Emile-Jacques Ruhlmann
(1879-1933)
The most renowned of all French designers from the first half of the 20th Century, Jacques-Emile Ruhlmann was born, lived and worked his entire life in Paris. The son and grandson of industrialists, commercial building painters, he was prepared for the management of the family business and at 17 entered it as a decorative painter. Following his military service in 1900, where he met architects whose friendship had an influence on his development, he began to draw his own furniture. In 1907, at the death of his father, he took over direction of the family firm and emphasizes its aim toward decorative research.

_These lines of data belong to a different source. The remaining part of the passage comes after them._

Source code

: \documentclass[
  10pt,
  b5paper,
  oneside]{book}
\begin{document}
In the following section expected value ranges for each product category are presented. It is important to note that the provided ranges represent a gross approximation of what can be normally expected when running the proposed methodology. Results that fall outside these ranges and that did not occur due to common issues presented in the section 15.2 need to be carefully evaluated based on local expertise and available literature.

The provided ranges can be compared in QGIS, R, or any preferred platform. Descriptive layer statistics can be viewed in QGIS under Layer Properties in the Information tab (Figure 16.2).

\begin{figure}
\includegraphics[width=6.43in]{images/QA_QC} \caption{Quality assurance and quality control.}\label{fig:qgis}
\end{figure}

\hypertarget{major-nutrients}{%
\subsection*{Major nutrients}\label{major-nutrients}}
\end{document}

The contacts he had made while working for his father, including architect Charles Plumet, couturier Jacques Doucet, Frantz Jourdain, and Tony Selmersheim encouraged the young man’s interests and in 1911 he showed his work for the first time. In 1913 he showed at Le Salon de Automne and became recognized as France’s leading proponent of luxurious furniture. By 1919 he had founded, with Pierre Laurent, a separate full-service interior design studio.
Ruhlmann was the equal of the greatest ebenistes of the 18th Century. He knew how to find and creae a new curve and when he used a curved profile or sinuous lines their rhythms are thoughtful and reasoned. He combined a taste for rare materials: violet wood, amaranth, ebony macassar, amboyna, rosewood, inserts of tortoise, shagreen, gilt bronze, silver and ivoire, all with a sense of purity. Luxurious furniture with an aristocratic elegance, the works of Ruhlmann present the characteristics of an authentic personal and complete style.

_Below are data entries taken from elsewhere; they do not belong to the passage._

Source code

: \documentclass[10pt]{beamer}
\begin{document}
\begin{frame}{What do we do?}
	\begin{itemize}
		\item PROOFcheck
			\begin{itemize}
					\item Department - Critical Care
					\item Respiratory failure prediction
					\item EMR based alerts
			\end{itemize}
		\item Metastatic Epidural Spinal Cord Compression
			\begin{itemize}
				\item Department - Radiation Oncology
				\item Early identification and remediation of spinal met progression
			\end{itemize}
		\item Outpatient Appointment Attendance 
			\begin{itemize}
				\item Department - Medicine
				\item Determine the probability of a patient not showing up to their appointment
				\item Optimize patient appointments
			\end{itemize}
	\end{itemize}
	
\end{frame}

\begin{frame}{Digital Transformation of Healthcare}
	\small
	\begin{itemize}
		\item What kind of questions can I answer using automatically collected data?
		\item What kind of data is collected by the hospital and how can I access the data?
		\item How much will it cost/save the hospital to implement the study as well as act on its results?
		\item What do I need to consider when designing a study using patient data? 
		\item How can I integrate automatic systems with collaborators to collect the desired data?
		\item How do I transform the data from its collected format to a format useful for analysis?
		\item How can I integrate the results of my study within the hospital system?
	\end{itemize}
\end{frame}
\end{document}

Ruhlmann’s Hotel du Collectionneur at the pivotal L'Exposition internationale des arts décoratifs et industriels modernes in Paris blended traditional classical luxury with Parisian Modernism. He designed the tearoom of the 1926 luxury oceanliner Ile-de-France, French government commissions including interiors for the Palais de l’Elysee (the French White House), numerous private residences, including the palace of the Maharaja of Indore.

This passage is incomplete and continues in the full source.